This fairly capsized the sitting magistrate's countenance; and, speaking hurriedly to the clerk, "There, fine him five shillings, and let him go!" he turned good-humouredly to the belly-gerents, and said:

"How odd it is, that while you gentlemen were tilting on legislative lexicography, I was reading in the Tempora Mutantur a report of The Queen's Procession to open Parliament. The article, as usual, described the order of the cavalcade. Certain equipages, containing officers of the household, went first; and then came, conveying HER MAJESTY and PRINCE ALBERT, the splendid state coach, with its eight magnificent cream-coloured horses, always used by the Sovereign upon occasions of high form, pomp, and circumstance.' Now, I have heard people— looked upon as adroit linguists-contend that to use' was 'to accustom' -to employ at second-hand'-and otherwise to define the expression precisely as I should not. May I take the liberty of troubling you with a question-What is the absolute-the Medes and Persians-application of the word?"
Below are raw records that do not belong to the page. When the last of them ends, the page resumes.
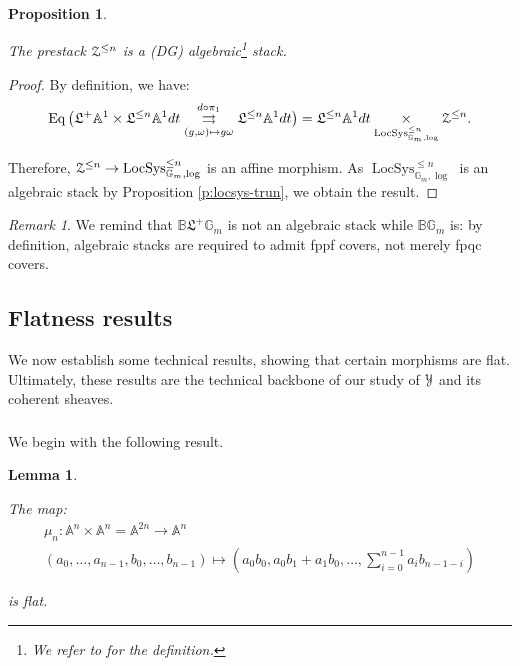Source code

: \documentclass[reqno,11pt]{amsart}
\numberwithin{equation}{subsection}
\newtheorem{lem}[thm]{Lemma}
\newtheorem{prop}[thm]{Proposition}
\theoremstyle{remark}
\newtheorem{rem}[thm]{Remark}
\newcommand{\bA}{{\mathbb A}}
\newcommand{\bB}{{\mathbb B}}
\newcommand{\bG}{{\mathbb G}}
\newcommand{\sY}{{\EuScript Y}}
\newcommand{\sZ}{{\EuScript Z}}
\newcommand{\fL}{{\mathfrak L}}
\newcommand{\on}{\operatorname}
\newcommand{\LocSys}{\on{LocSys}}
\begin{document}
\begin{prop}\label{p:zn-algebraic}

The prestack $\sZ^{\leq n}$ is a (DG) algebraic\footnote{We refer to
\cite{dennis-dag} for the definition.} stack.

\end{prop}

\begin{proof}

By definition, we have:
%
\[
\on{Eq}\big(\fL^+ \bA^1 \times \fL^{\leq n} \bA^1 dt 
\underset{(g,\omega) \mapsto g\omega}{\overset{d\circ \pi_1}{\rightrightarrows}}
\fL^{\leq n} \bA^1 dt\big) = 
\fL^{\leq n} \bA^1 dt \underset{\LocSys_{\bG_m,\log}^{\leq n}}{\times} 
\sZ^{\leq n}.
\]

\noindent Therefore, $\sZ^{\leq n} \to \LocSys_{\bG_m,\log}^{\leq n}$ is
an affine morphism. As $\LocSys_{\bG_m,\log}^{\leq n}$ is an algebraic stack
by Proposition \ref{p:locsys-trun}, we obtain the result.

\end{proof}

\begin{rem}

We remind that $\bB \fL^+ \bG_m$ is not an algebraic stack
while $\bB \bG_m$ is: by definition, algebraic stacks are required
to admit fppf covers, not merely fpqc covers. 

\end{rem}

\subsection{Flatness results}\label{ss:flatness}

We now establish some technical results, showing that certain morphisms
are flat. Ultimately, these results are the technical backbone of
our study of $\sY$ and its coherent sheaves.

\subsubsection{}

We begin with the following result.

\begin{lem}\label{l:flat-mult}

The map:
%
\[
\begin{gathered}
\mu_n:\bA^n \times \bA^n = \bA^{2n} \to \bA^n \\
(a_0,\ldots,a_{n-1},b_0,\ldots,b_{n-1}) \mapsto 
(a_0b_0,a_0b_1+a_1b_0,\ldots,\sum_{i = 0}^{n-1} a_ib_{n-1-i})
\end{gathered}
\]

\noindent is flat.

\end{lem}
\end{document}
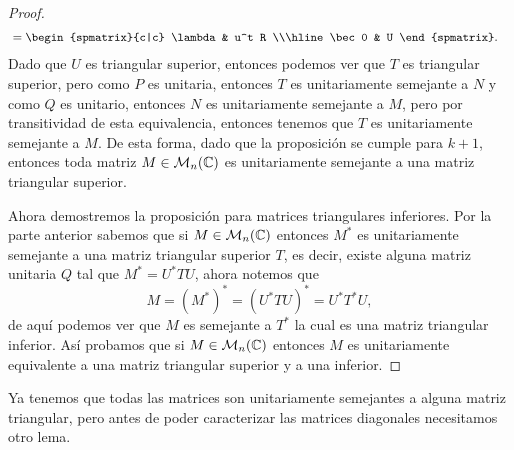 \begin{proof}
\begin{align*}
    &= \begin{spmatrix}{c|c} \lambda & u^t R \\\hline \bec 0 & U \end{spmatrix}.
  \end{align*}
  Dado que $U$ es triangular superior, entonces podemos ver que $T$ es triangular superior, pero como $P$ es unitaria, entonces $T$ es unitariamente semejante a $N$ y como $Q$ es unitario, entonces $N$ es unitariamente semejante a $M$, pero por transitividad de esta equivalencia, entonces tenemos que $T$ es unitariamente semejante a $M$. De esta forma, dado que la proposición se cumple para $k+1$, entonces toda matriz $M \in \mathcal{M}_n(\mathbb{C})$ es unitariamente semejante a una matriz triangular superior.
  
  Ahora demostremos la proposición para matrices triangulares inferiores. Por la parte anterior sabemos que si $M \in \mathcal{M}_n(\mathbb{C})$ entonces $M^*$ es unitariamente semejante a una matriz triangular superior $T$, es decir, existe alguna matriz unitaria $Q$ tal que $M^* = U^* T U$, ahora notemos que
  \[ M = (M^*)^* = (U^* T U)^* = U^* T^* U,\]
  de aquí podemos ver que $M$ es semejante a $T^*$ la cual es una matriz triangular inferior. Así probamos que si $M \in \mathcal{M}_n(\mathbb{C})$ entonces $M$ es unitariamente equivalente a una matriz triangular superior y a una inferior.
  \end{proof}

  Ya tenemos que todas las matrices son unitariamente semejantes a alguna matriz triangular, pero antes de poder caracterizar las matrices diagonales necesitamos otro lema.

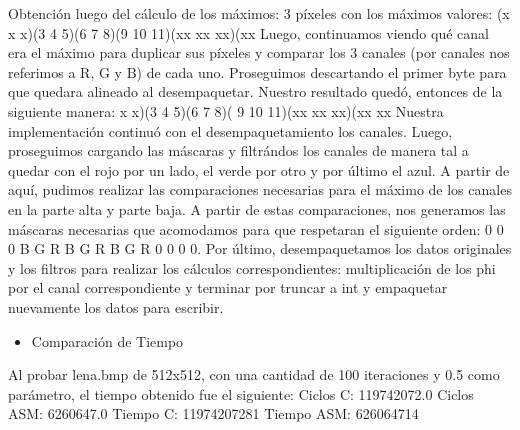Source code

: \documentclass[10pt, a4paper]{article}
\begin{document}
\begin{itemize}
Obtención luego del cálculo de los máximos: 3 píxeles con los máximos valores:\newline
		(x x x)(3 4 5)(6  7  8)(9 10 11)(xx xx xx)(xx\newline
\newline
Luego, continuamos viendo qué canal era el máximo para duplicar sus píxeles y comparar los 3 canales (por canales nos referimos a R, G y B) de cada uno. Proseguimos descartando el primer byte para que quedara alineado al desempaquetar. Nuestro resultado quedó, entonces de la siguiente manera:\newline
		x x)(3 4 5)(6  7  8)( 9 10 11)(xx xx xx)(xx xx\newline
		\newline
Nuestra implementación continuó con el desempaquetamiento los canales. Luego, proseguimos cargando las máscaras y filtrándos los canales de manera tal a quedar con el rojo por un lado, el verde por otro y por último el azul. A partir de aquí, pudimos realizar las comparaciones necesarias para el máximo de los canales en la parte alta y parte baja. A partir de estas comparaciones, nos generamos las máscaras necesarias que acomodamos para que respetaran el siguiente orden: 0 0 0 B G R B G R B G R 0 0 0 0.\newline
Por último, desempaquetamos los datos originales y los filtros para realizar los cálculos correspondientes: multiplicación de los phi por el canal correspondiente y terminar por truncar a int y empaquetar nuevamente los datos para escribir.
\begin{itemize}
\item{Comparación de Tiempo}
\end{itemize}
Al probar lena.bmp de 512x512, con una cantidad de 100 iteraciones y 0.5 como parámetro, el tiempo obtenido fue el siguiente:\newline
Ciclos C:                 119742072.0\newline
Ciclos ASM:               6260647.0\newline
\newline
Tiempo C:                 11974207281\newline
Tiempo ASM:               626064714\newline
\newline



\end{itemize}
\end{document}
"The trouble," said Thrust, with a smile and a slight bow, "is a pleasure. Legislative phraseology is not a conversible convention : it is adopted and meant to be received in the spirit, not in the letter, of language controversy. Acts of Parliament are constantly misconstrued by those not learned in the law, not because of their intrinsic obscurity, but because the ceremonial of declaration in which they are habitually constructed surrounds their purpose with a perplexity of profuse reiteration that craves wary walking.' I have in my pocket a Bill recently passed, whose prodigality of phrase will point the moral of this theory, and prove that the true practice of interpretation for such compositions is to read, mark, and learn them until their exuberance of repetition is pruned down to the proportions of the precis... With your grace, I will quote my proposition from it...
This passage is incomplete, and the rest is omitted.